At the Conservative Political Action Conference on Thursday, Wisconsin Governor Scott Walker drew a comparison between Islamic State militants and the Wisconsin union protesters with whom he has repeatedly clashed since 2011.
In response to a question about how he would deal with global threats such as the one posed by ISIS, Walker drew from his personal experience.
“If I can take on a 100,000 protesters, I can do the same across the world,” Walker said on the CPAC stage, after giving a longer answer about how he would handle ISIS if he were the president.
He walked back the comments that day in a subsequent appearance on With All Due Respect, saying, “My point was just, if I could handle that kind of a pressure and kind of intensity, I think I’m up for the challenge for whatever might come, if I choose to run for president.”
Still, following the speech and its clarification, Walker has faced bipartisan criticism for the comment.
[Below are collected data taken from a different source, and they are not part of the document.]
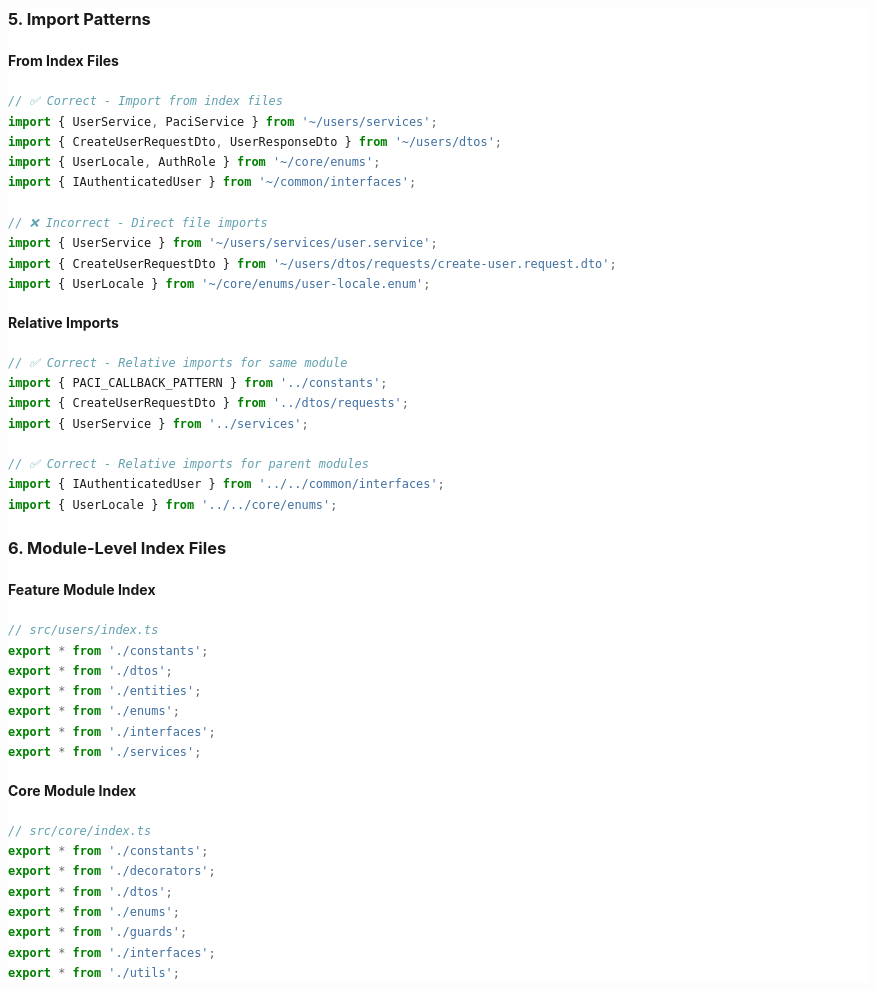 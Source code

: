 ### 5. Import Patterns

#### From Index Files

```typescript
// ✅ Correct - Import from index files
import { UserService, PaciService } from '~/users/services';
import { CreateUserRequestDto, UserResponseDto } from '~/users/dtos';
import { UserLocale, AuthRole } from '~/core/enums';
import { IAuthenticatedUser } from '~/common/interfaces';

// ❌ Incorrect - Direct file imports
import { UserService } from '~/users/services/user.service';
import { CreateUserRequestDto } from '~/users/dtos/requests/create-user.request.dto';
import { UserLocale } from '~/core/enums/user-locale.enum';
```

#### Relative Imports

```typescript
// ✅ Correct - Relative imports for same module
import { PACI_CALLBACK_PATTERN } from '../constants';
import { CreateUserRequestDto } from '../dtos/requests';
import { UserService } from '../services';

// ✅ Correct - Relative imports for parent modules
import { IAuthenticatedUser } from '../../common/interfaces';
import { UserLocale } from '../../core/enums';
```

### 6. Module-Level Index Files

#### Feature Module Index

```typescript
// src/users/index.ts
export * from './constants';
export * from './dtos';
export * from './entities';
export * from './enums';
export * from './interfaces';
export * from './services';
```

#### Core Module Index

```typescript
// src/core/index.ts
export * from './constants';
export * from './decorators';
export * from './dtos';
export * from './enums';
export * from './guards';
export * from './interfaces';
export * from './utils';
```
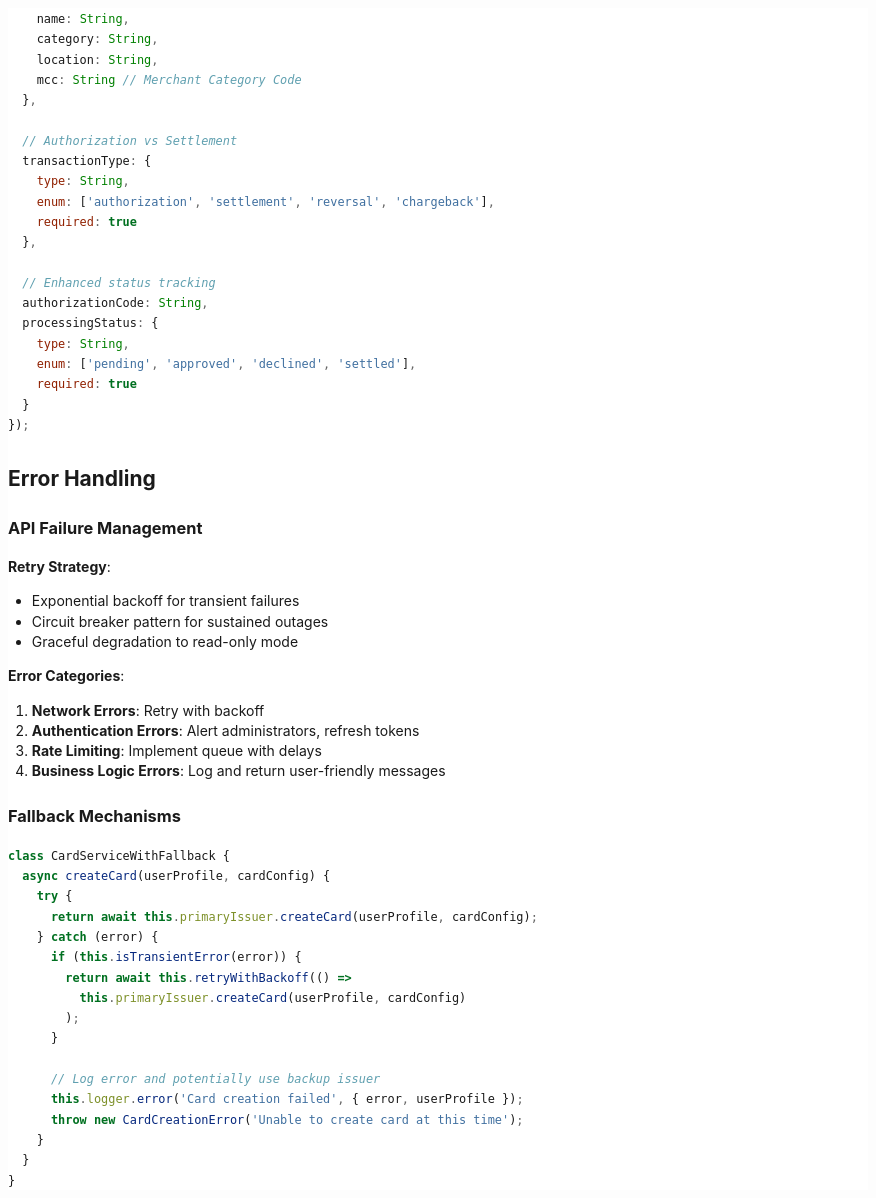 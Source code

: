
 ```javascript
    name: String,
    category: String,
    location: String,
    mcc: String // Merchant Category Code
  },
  
  // Authorization vs Settlement
  transactionType: { 
    type: String, 
    enum: ['authorization', 'settlement', 'reversal', 'chargeback'],
    required: true 
  },
  
  // Enhanced status tracking
  authorizationCode: String,
  processingStatus: {
    type: String,
    enum: ['pending', 'approved', 'declined', 'settled'],
    required: true
  }
});
```

## Error Handling

### API Failure Management

**Retry Strategy**:
- Exponential backoff for transient failures
- Circuit breaker pattern for sustained outages
- Graceful degradation to read-only mode

**Error Categories**:
1. **Network Errors**: Retry with backoff
2. **Authentication Errors**: Alert administrators, refresh tokens
3. **Rate Limiting**: Implement queue with delays
4. **Business Logic Errors**: Log and return user-friendly messages

### Fallback Mechanisms

```javascript
class CardServiceWithFallback {
  async createCard(userProfile, cardConfig) {
    try {
      return await this.primaryIssuer.createCard(userProfile, cardConfig);
    } catch (error) {
      if (this.isTransientError(error)) {
        return await this.retryWithBackoff(() => 
          this.primaryIssuer.createCard(userProfile, cardConfig)
        );
      }
      
      // Log error and potentially use backup issuer
      this.logger.error('Card creation failed', { error, userProfile });
      throw new CardCreationError('Unable to create card at this time');
    }
  }
}
```
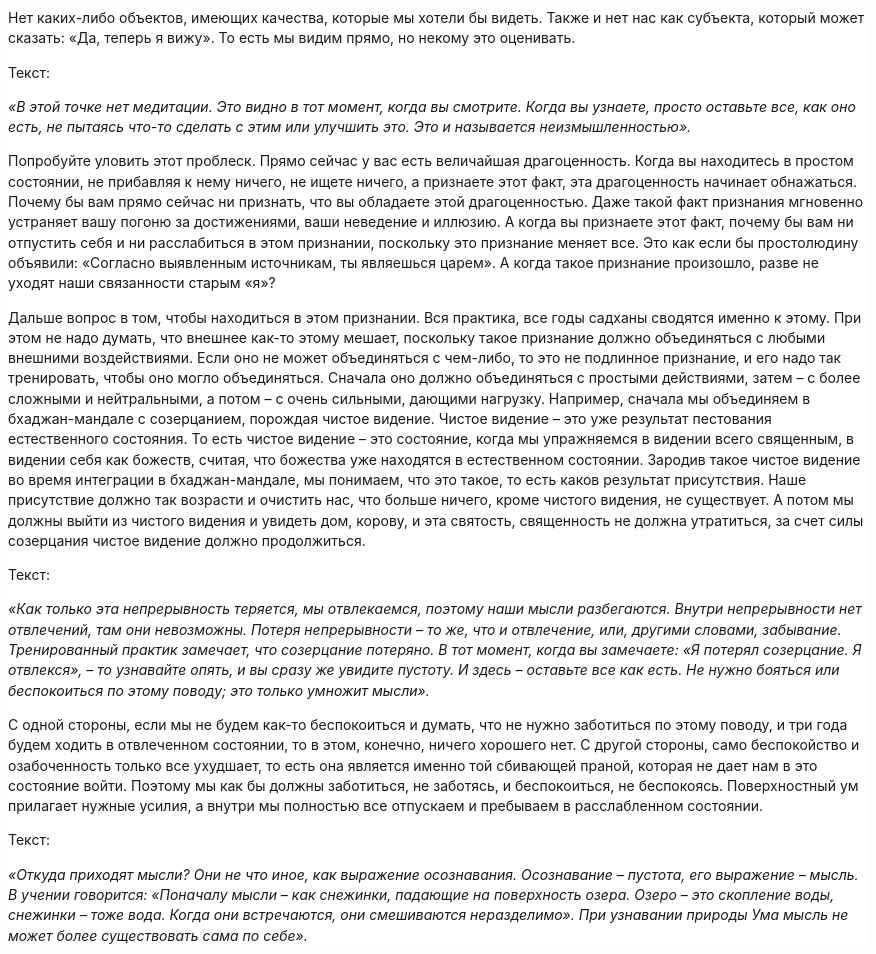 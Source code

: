   
 Нет каких-либо объектов, имеющих качества, которые мы хотели бы видеть. Также и нет нас как субъекта, который может сказать: «Да, теперь я вижу». То есть мы видим прямо, но некому это оценивать.

  
 Текст:

_«В этой точке нет медитации. Это видно в тот момент, когда вы смотрите. Когда вы узнаете, просто оставьте все, как оно есть, не пытаясь что-то сделать с этим или улучшить это. Это и называется неизмышленностью»._ 

  
 Попробуйте уловить этот проблеск. Прямо сейчас у вас есть величайшая драгоценность. Когда вы находитесь в простом состоянии, не прибавляя к нему ничего, не ищете ничего, а признаете этот факт, эта драгоценность начинает обнажаться. Почему бы вам прямо сейчас ни признать, что вы обладаете этой драгоценностью. Даже такой факт признания мгновенно устраняет вашу погоню за достижениями, ваши неведение и иллюзию. А когда вы признаете этот факт, почему бы вам ни отпустить себя и ни расслабиться в этом признании, поскольку это признание меняет все. Это как если бы простолюдину объявили: «Согласно выявленным источникам, ты являешься царем». А когда такое признание произошло, разве не уходят наши связанности старым «я»?

 Дальше вопрос в том, чтобы находиться в этом признании. Вся практика, все годы садханы сводятся именно к этому. При этом не надо думать, что внешнее как-то этому мешает, поскольку такое признание должно объединяться с любыми внешними воздействиями. Если оно не может объединяться с чем-либо, то это не подлинное признание, и его надо так тренировать, чтобы оно могло объединяться. Сначала оно должно объединяться с простыми действиями, затем – с более сложными и нейтральными, а потом – с очень сильными, дающими нагрузку. Например, сначала мы объединяем в бхаджан-мандале с созерцанием, порождая чистое видение. Чистое видение – это уже результат пестования естественного состояния. То есть чистое видение – это состояние, когда мы упражняемся в видении всего священным, в видении себя как божеств, считая, что божества уже находятся в естественном состоянии. Зародив такое чистое видение во время интеграции в бхаджан-мандале, мы понимаем, что это такое, то есть каков результат присутствия. Наше присутствие должно так возрасти и очистить нас, что больше ничего, кроме чистого видения, не существует. А потом мы должны выйти из чистого видения и увидеть дом, корову, и эта святость, священность не должна утратиться, за счет силы созерцания чистое видение должно продолжиться.

  
 Текст:

_«Как только эта непрерывность теряется, мы отвлекаемся, поэтому наши мысли разбегаются. Внутри непрерывности нет отвлечений, там они невозможны. Потеря непрерывности – то же, что и отвлечение, или, другими словами, забывание. Тренированный практик замечает, что созерцание потеряно. В тот момент, когда вы замечаете: «Я потерял созерцание. Я отвлекся», – то узнавайте опять, и вы сразу же увидите пустоту. И здесь – оставьте все как есть. Не нужно бояться или беспокоиться по этому поводу; это только умножит мысли»._ 

  
 С одной стороны, если мы не будем как-то беспокоиться и думать, что не нужно заботиться по этому поводу, и три года будем ходить в отвлеченном состоянии, то в этом, конечно, ничего хорошего нет. С другой стороны, само беспокойство и озабоченность только все ухудшает, то есть она является именно той сбивающей праной, которая не дает нам в это состояние войти. Поэтому мы как бы должны заботиться, не заботясь, и беспокоиться, не беспокоясь. Поверхностный ум прилагает нужные усилия, а внутри мы полностью все отпускаем и пребываем в расслабленном состоянии.

  
 Текст:

_«Откуда приходят мысли? Они не что иное, как выражение осознавания. Осознавание – пустота, его выражение – мысль. В учении говорится: «Поначалу мысли – как снежинки, падающие на поверхность озера. Озеро – это скопление воды, снежинки – тоже вода. Когда они встречаются, они смешиваются неразделимо». При узнавании природы Ума мысль не может более существовать сама по себе»._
Senator Elizabeth Warren, a Massachusetts Democrat and outspoken supporter of organized labor, bashed Walker on Twitter.
The comment, predictably, also did not sit will with labor leaders. Richard Trumka, president of the American Federation of Labor and Congress of Industrial Organizations, took to Twitter to call upon Walker to disavow the parallel he had seemingly drawn.
But it wasn’t just liberals who took issue with the flub. Rick Perry, the former Texas governor and a possible 2016 nomination rival, at first criticized the comparison, saying on MSNBC that “you are talking about, in the case of ISIS, people who are beheading individuals and committing heinous crimes, who are the face of evil. To try to make the relationship between them and the unions is inappropriate.”
On Sunday, Perry said on CNN’s State of the Union that Walker’s clarification was sufficient.
“I think the initial response when I heard that was, ‘That’s not right. You don’t make that connection,'” Perry said. “The governor’s gone back and clarified his remarks since then, and clearly said that’s not what he was talking about. I respect that clarification and support him on that.”
Appearing on Face the Nation on Sunday, former Arkansas governor Mike Huckabee, another potential 2016 contender, declined to address the issue.
If the reactions of his fellow Republicans can be any sort of indicator, it’s likely that the people whose votes Walker had a shot at to begin with are probably willing to let this go. While the 2012 standoff already makes him unpopular with organized labor, another high profile labor fight is going on in Wisconsin right now. On Saturday, thousands of workers poured into Madison to protest a “right to work” bill that passed in the state legislature and has Walker’s support. It bans private-sector jobs that require union membership and dues.
Walker is also not the first Republican to compare (or seem like he was comparing) Americans to ISIS. In January, Ben Carson compared the soldiers of the American Revolution to the militants.